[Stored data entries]

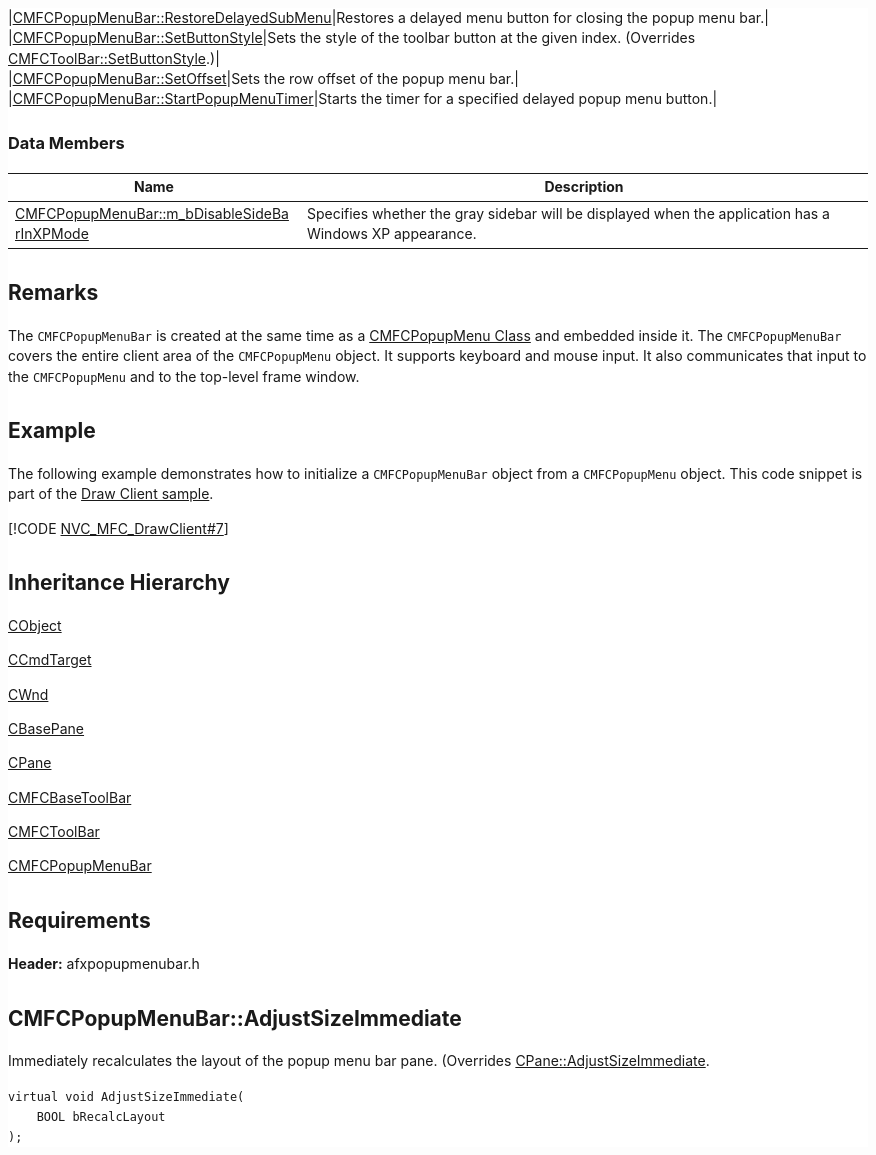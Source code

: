 |[CMFCPopupMenuBar::RestoreDelayedSubMenu](#cmfcpopupmenubar__restoredelayedsubmenu)|Restores a delayed menu button for closing the popup menu bar.|  
|[CMFCPopupMenuBar::SetButtonStyle](#cmfcpopupmenubar__setbuttonstyle)|Sets the style of the toolbar button at the given index. (Overrides [CMFCToolBar::SetButtonStyle](../Topic/CMFCToolBar%20Class.md#cmfctoolbar__setbuttonstyle).)|  
|[CMFCPopupMenuBar::SetOffset](#cmfcpopupmenubar__setoffset)|Sets the row offset of the popup menu bar.|  
|[CMFCPopupMenuBar::StartPopupMenuTimer](#cmfcpopupmenubar__startpopupmenutimer)|Starts the timer for a specified delayed popup menu button.|  
  
### Data Members  
  
|Name|Description|  
|----------|-----------------|  
|[CMFCPopupMenuBar::m_bDisableSideBarInXPMode](#cmfcpopupmenubar__m_bdisablesidebarinxpmode)|Specifies whether the gray sidebar will be displayed when the application has a Windows XP appearance.|  
  
## Remarks  
 The `CMFCPopupMenuBar` is created at the same time as a [CMFCPopupMenu Class](../vs140/CMFCPopupMenu-Class.md) and embedded inside it. The `CMFCPopupMenuBar` covers the entire client area of the `CMFCPopupMenu` object. It supports keyboard and mouse input. It also communicates that input to the `CMFCPopupMenu` and to the top-level frame window.  
  
## Example  
 The following example demonstrates how to initialize a `CMFCPopupMenuBar` object from a `CMFCPopupMenu` object. This code snippet is part of the [Draw Client sample](../vs140/Visual-C---Samples.md).  
  
 [!CODE [NVC_MFC_DrawClient#7](../CodeSnippet/VS_Snippets_Misc/NVC_MFC_DrawClient#7)]  
  
## Inheritance Hierarchy  
 [CObject](../vs140/CObject-Class.md)  
  
 [CCmdTarget](../vs140/CCmdTarget-Class.md)  
  
 [CWnd](../vs140/CWnd-Class.md)  
  
 [CBasePane](../vs140/CBasePane-Class.md)  
  
 [CPane](../vs140/CPane-Class.md)  
  
 [CMFCBaseToolBar](../vs140/CMFCBaseToolBar-Class.md)  
  
 [CMFCToolBar](../Topic/CMFCToolBar%20Class.md)  
  
 [CMFCPopupMenuBar](../vs140/CMFCPopupMenuBar-Class.md)  
  
## Requirements  
 **Header:** afxpopupmenubar.h  
  
##  <a name="cmfcpopupmenubar__adjustsizeimmediate"></a>  CMFCPopupMenuBar::AdjustSizeImmediate  
 Immediately recalculates the layout of the popup menu bar pane. (Overrides [CPane::AdjustSizeImmediate](../vs140/CPane-Class.md#cpane__adjustsizeimmediate).  
  
```  
virtual void AdjustSizeImmediate(  
    BOOL bRecalcLayout  
);  
```  
  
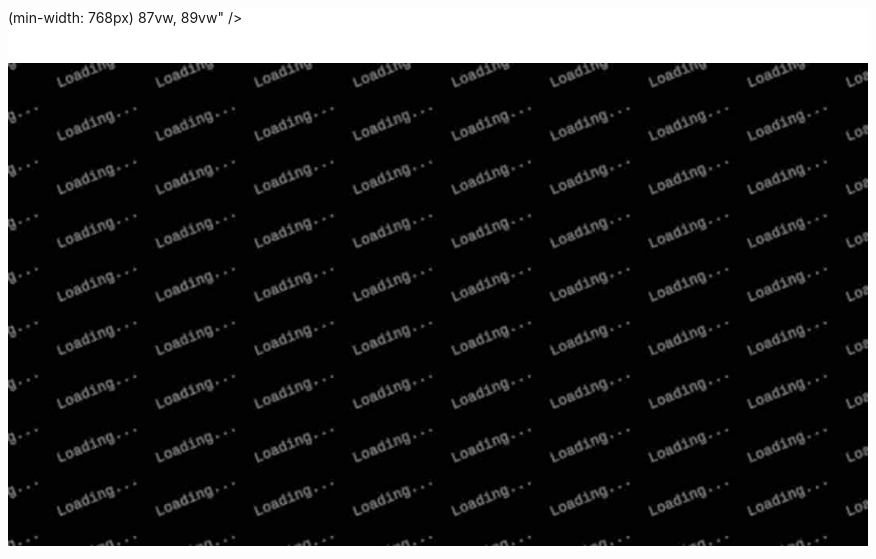   (min-width: 768px) 87vw,
  89vw" />
</div>

<br>

<div id="container1" class="twentytwenty-container">
 <img width="100%" height="100%" class="lazyload" src="./../images/loading.jpg"
  data-src="./../images/VA22/tv-02701-1090px.jpg"
  data-srcset="./../images/VA22/tv-02701-512px.jpg 512w,
  ./../images/VA22/tv-02701-768px.jpg 768w,
  ./../images/VA22/tv-02701-1090px.jpg 1090w"
  sizes="(min-width: 1218px) 1090px,
  (min-width: 768px) 87vw,
  89vw" />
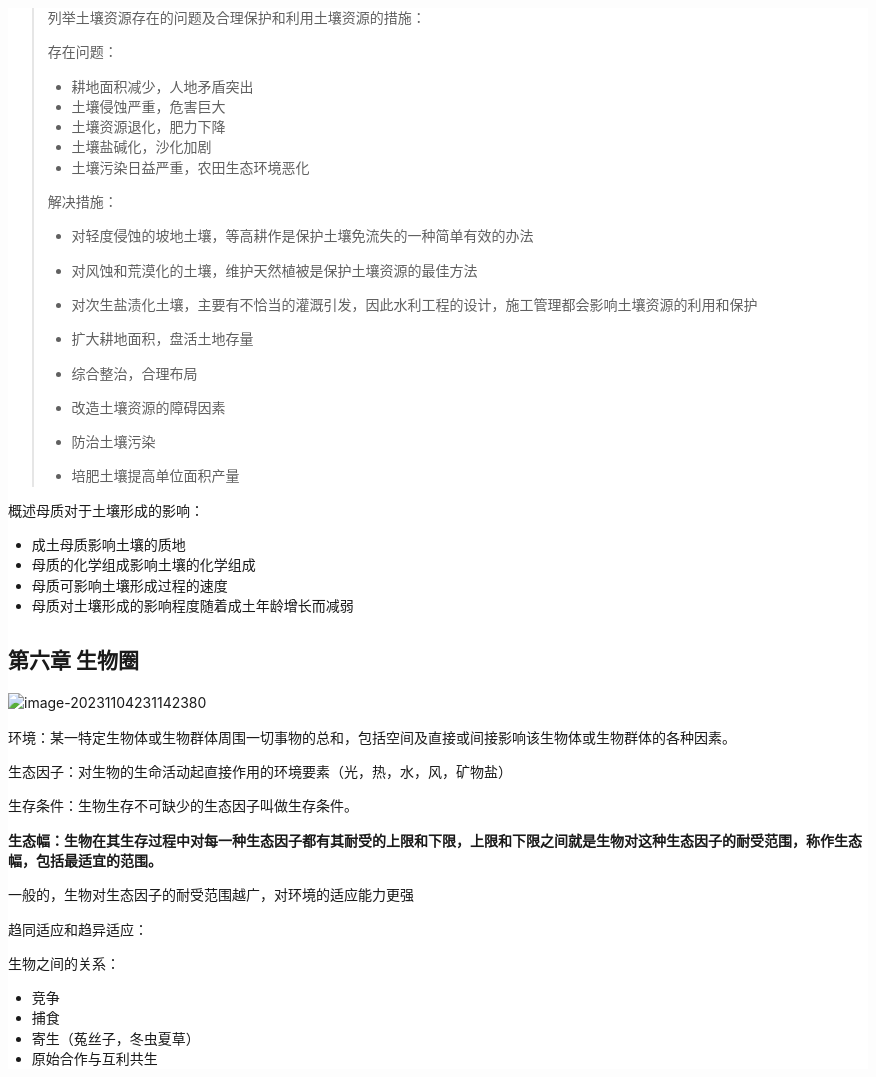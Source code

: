 > 列举土壤资源存在的问题及合理保护和利用土壤资源的措施：
>
> 存在问题：
>
> - 耕地面积减少，人地矛盾突出
> - 土壤侵蚀严重，危害巨大
> - 土壤资源退化，肥力下降
> - 土壤盐碱化，沙化加剧
> - 土壤污染日益严重，农田生态环境恶化
>
> 解决措施：
>
> - 对轻度侵蚀的坡地土壤，等高耕作是保护土壤免流失的一种简单有效的办法
> - 对风蚀和荒漠化的土壤，维护天然植被是保护土壤资源的最佳方法
> - 对次生盐渍化土壤，主要有不恰当的灌溉引发，因此水利工程的设计，施工管理都会影响土壤资源的利用和保护
>
> 
>
> - 扩大耕地面积，盘活土地存量
> - 综合整治，合理布局
> - 改造土壤资源的障碍因素
> - 防治土壤污染
> - 培肥土壤提高单位面积产量



概述母质对于土壤形成的影响：

- 成土母质影响土壤的质地
- 母质的化学组成影响土壤的化学组成
- 母质可影响土壤形成过程的速度
- 母质对土壤形成的影响程度随着成土年龄增长而减弱

## 第六章 生物圈

![image-20231104231142380](https://s2.loli.net/2023/11/04/3tl7rnYHOF4xjSB.png)

环境：某一特定生物体或生物群体周围一切事物的总和，包括空间及直接或间接影响该生物体或生物群体的各种因素。

生态因子：对生物的生命活动起直接作用的环境要素（光，热，水，风，矿物盐）

生存条件：生物生存不可缺少的生态因子叫做生存条件。



**生态幅：生物在其生存过程中对每一种生态因子都有其耐受的上限和下限，上限和下限之间就是生物对这种生态因子的耐受范围，称作生态幅，包括最适宜的范围。**

一般的，生物对生态因子的耐受范围越广，对环境的适应能力更强



趋同适应和趋异适应：



生物之间的关系：

- 竞争
- 捕食
- 寄生（菟丝子，冬虫夏草）
- 原始合作与互利共生
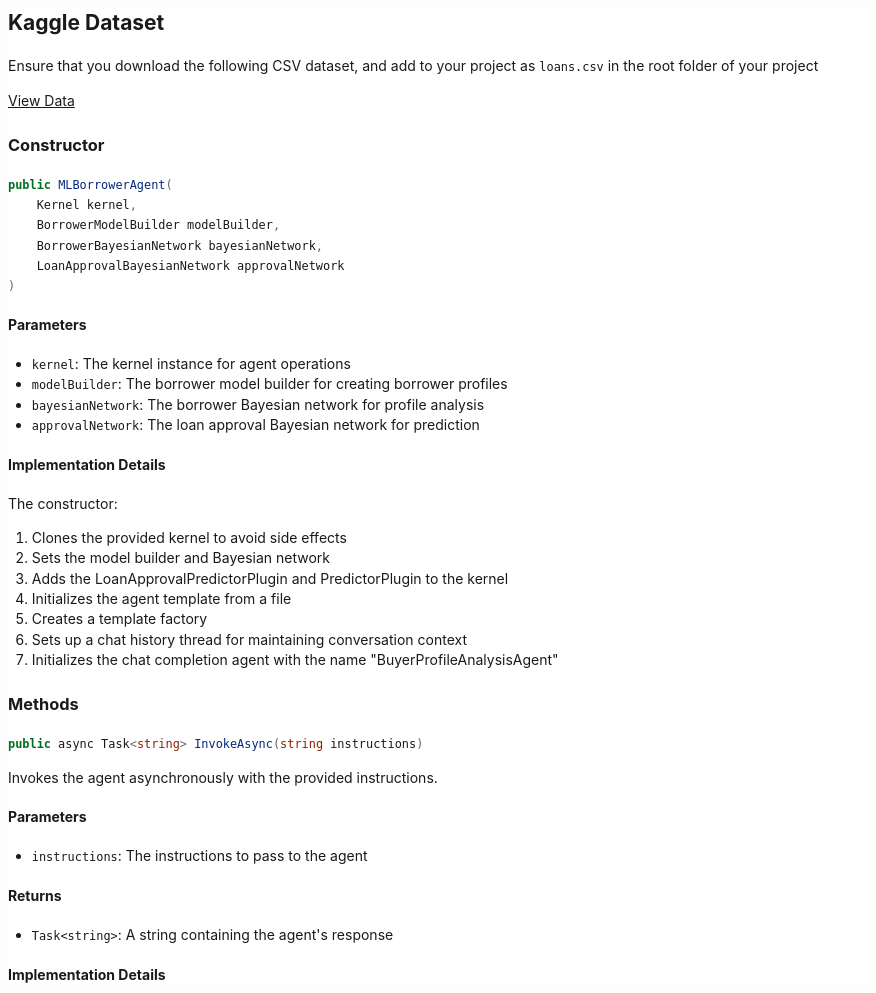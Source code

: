 
## Kaggle Dataset

Ensure that you download the following CSV dataset, and add to your project as `loans.csv` in the root folder of your project

[View Data](https://www.kaggle.com/datasets/deboleenamukherjee/financial-risk-data-large?select=financial_risk_analysis_large.csv)

### Constructor

```csharp
public MLBorrowerAgent(
    Kernel kernel,
    BorrowerModelBuilder modelBuilder,
    BorrowerBayesianNetwork bayesianNetwork,
    LoanApprovalBayesianNetwork approvalNetwork
)
```

#### Parameters

- `kernel`: The kernel instance for agent operations
- `modelBuilder`: The borrower model builder for creating borrower profiles
- `bayesianNetwork`: The borrower Bayesian network for profile analysis
- `approvalNetwork`: The loan approval Bayesian network for prediction

#### Implementation Details

The constructor:

1. Clones the provided kernel to avoid side effects
2. Sets the model builder and Bayesian network
3. Adds the LoanApprovalPredictorPlugin and PredictorPlugin to the kernel
4. Initializes the agent template from a file
5. Creates a template factory
6. Sets up a chat history thread for maintaining conversation context
7. Initializes the chat completion agent with the name "BuyerProfileAnalysisAgent"

### Methods

```csharp
public async Task<string> InvokeAsync(string instructions)
```

Invokes the agent asynchronously with the provided instructions.

#### Parameters

- `instructions`: The instructions to pass to the agent

#### Returns

- `Task<string>`: A string containing the agent's response

#### Implementation Details
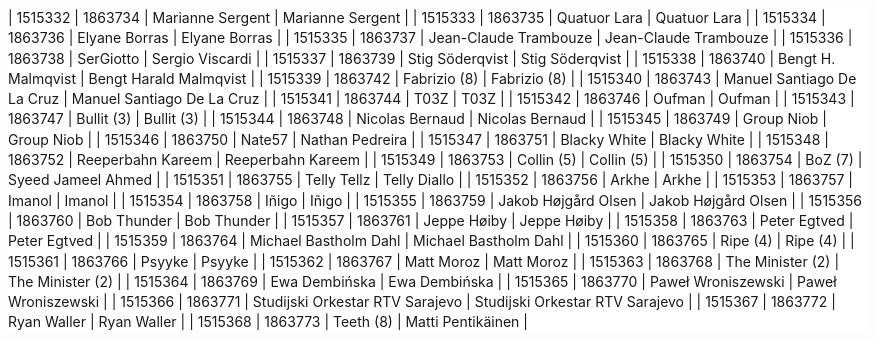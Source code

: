 | 1515332 | 1863734 | Marianne Sergent | Marianne Sergent |
| 1515333 | 1863735 | Quatuor Lara | Quatuor Lara |
| 1515334 | 1863736 | Elyane Borras | Elyane Borras |
| 1515335 | 1863737 | Jean-Claude Trambouze | Jean-Claude Trambouze |
| 1515336 | 1863738 | SerGiotto | Sergio Viscardi |
| 1515337 | 1863739 | Stig Söderqvist | Stig Söderqvist |
| 1515338 | 1863740 | Bengt H. Malmqvist | Bengt Harald Malmqvist |
| 1515339 | 1863742 | Fabrizio (8) | Fabrizio (8) |
| 1515340 | 1863743 | Manuel Santiago De La Cruz | Manuel Santiago De La Cruz |
| 1515341 | 1863744 | T03Z | T03Z |
| 1515342 | 1863746 | Oufman | Oufman |
| 1515343 | 1863747 | Bullit (3) | Bullit (3) |
| 1515344 | 1863748 | Nicolas Bernaud | Nicolas Bernaud |
| 1515345 | 1863749 | Group Niob | Group Niob |
| 1515346 | 1863750 | Nate57 | Nathan Pedreira |
| 1515347 | 1863751 | Blacky White | Blacky White |
| 1515348 | 1863752 | Reeperbahn Kareem | Reeperbahn Kareem |
| 1515349 | 1863753 | Collin (5) | Collin (5) |
| 1515350 | 1863754 | BoZ (7) | Syeed Jameel Ahmed |
| 1515351 | 1863755 | Telly Tellz | Telly Diallo |
| 1515352 | 1863756 | Arkhe | Arkhe |
| 1515353 | 1863757 | Imanol | Imanol |
| 1515354 | 1863758 | Iñigo | Iñigo |
| 1515355 | 1863759 | Jakob Højgård Olsen | Jakob Højgård Olsen |
| 1515356 | 1863760 | Bob Thunder | Bob Thunder |
| 1515357 | 1863761 | Jeppe Høiby | Jeppe Høiby |
| 1515358 | 1863763 | Peter Egtved | Peter Egtved |
| 1515359 | 1863764 | Michael Bastholm Dahl | Michael Bastholm Dahl |
| 1515360 | 1863765 | Ripe (4) | Ripe (4) |
| 1515361 | 1863766 | Psyyke | Psyyke |
| 1515362 | 1863767 | Matt Moroz | Matt Moroz |
| 1515363 | 1863768 | The Minister (2) | The Minister (2) |
| 1515364 | 1863769 | Ewa Dembińska | Ewa Dembińska |
| 1515365 | 1863770 | Paweł Wroniszewski | Paweł Wroniszewski |
| 1515366 | 1863771 | Studijski Orkestar RTV Sarajevo | Studijski Orkestar RTV Sarajevo |
| 1515367 | 1863772 | Ryan Waller | Ryan Waller |
| 1515368 | 1863773 | Teeth (8) | Matti Pentikäinen |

## TASK INSTRUCTIONS
Please return only the lines from the top of the data through the line with "closing the popup menu bar.|", exactly as written, and drop every picture.

## ANSWER BELOW
Source code

: |[CMFCPopupMenuBar::RestoreDelayedSubMenu](#cmfcpopupmenubar__restoredelayedsubmenu)|Restores a delayed menu button for closing the popup menu bar.|  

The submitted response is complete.